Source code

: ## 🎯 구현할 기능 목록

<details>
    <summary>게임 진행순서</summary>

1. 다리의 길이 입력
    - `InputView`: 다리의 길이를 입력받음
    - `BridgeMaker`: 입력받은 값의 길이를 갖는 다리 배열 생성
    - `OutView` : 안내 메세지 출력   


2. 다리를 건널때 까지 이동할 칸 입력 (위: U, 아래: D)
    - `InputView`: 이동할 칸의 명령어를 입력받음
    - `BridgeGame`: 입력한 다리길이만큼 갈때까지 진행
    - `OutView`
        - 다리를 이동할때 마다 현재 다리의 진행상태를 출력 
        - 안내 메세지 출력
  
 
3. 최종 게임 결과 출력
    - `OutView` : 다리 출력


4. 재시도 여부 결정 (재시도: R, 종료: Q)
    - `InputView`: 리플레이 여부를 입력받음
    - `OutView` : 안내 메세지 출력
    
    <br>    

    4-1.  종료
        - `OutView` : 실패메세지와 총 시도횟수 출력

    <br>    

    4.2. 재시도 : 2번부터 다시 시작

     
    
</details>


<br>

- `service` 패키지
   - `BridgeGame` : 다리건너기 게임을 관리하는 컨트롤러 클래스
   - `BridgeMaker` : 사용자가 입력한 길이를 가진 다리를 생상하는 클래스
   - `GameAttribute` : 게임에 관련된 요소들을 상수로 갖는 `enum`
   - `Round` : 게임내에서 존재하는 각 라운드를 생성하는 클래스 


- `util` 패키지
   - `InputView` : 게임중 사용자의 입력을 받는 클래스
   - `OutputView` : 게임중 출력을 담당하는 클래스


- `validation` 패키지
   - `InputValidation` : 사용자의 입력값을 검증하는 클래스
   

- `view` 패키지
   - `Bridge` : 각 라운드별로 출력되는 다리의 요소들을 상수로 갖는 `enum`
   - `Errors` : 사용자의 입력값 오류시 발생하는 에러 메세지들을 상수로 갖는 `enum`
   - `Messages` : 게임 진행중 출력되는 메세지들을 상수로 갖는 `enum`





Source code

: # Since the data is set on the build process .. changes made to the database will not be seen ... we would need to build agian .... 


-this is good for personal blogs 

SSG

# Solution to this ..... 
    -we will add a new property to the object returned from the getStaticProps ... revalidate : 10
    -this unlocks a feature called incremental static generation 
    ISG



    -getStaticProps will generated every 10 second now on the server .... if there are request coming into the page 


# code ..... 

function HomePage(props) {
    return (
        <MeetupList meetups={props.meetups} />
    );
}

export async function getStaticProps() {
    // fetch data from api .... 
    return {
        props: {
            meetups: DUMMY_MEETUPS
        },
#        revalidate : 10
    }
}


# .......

* * *

- [Exercise details]: Whenever the string "enum" shows up in a line of the records, copy that line.

- [Output for this task]:
   - `GameAttribute` : 게임에 관련된 요소들을 상수로 갖는 `enum`
   - `Bridge` : 각 라운드별로 출력되는 다리의 요소들을 상수로 갖는 `enum`
   - `Errors` : 사용자의 입력값 오류시 발생하는 에러 메세지들을 상수로 갖는 `enum`
   - `Messages` : 게임 진행중 출력되는 메세지들을 상수로 갖는 `enum`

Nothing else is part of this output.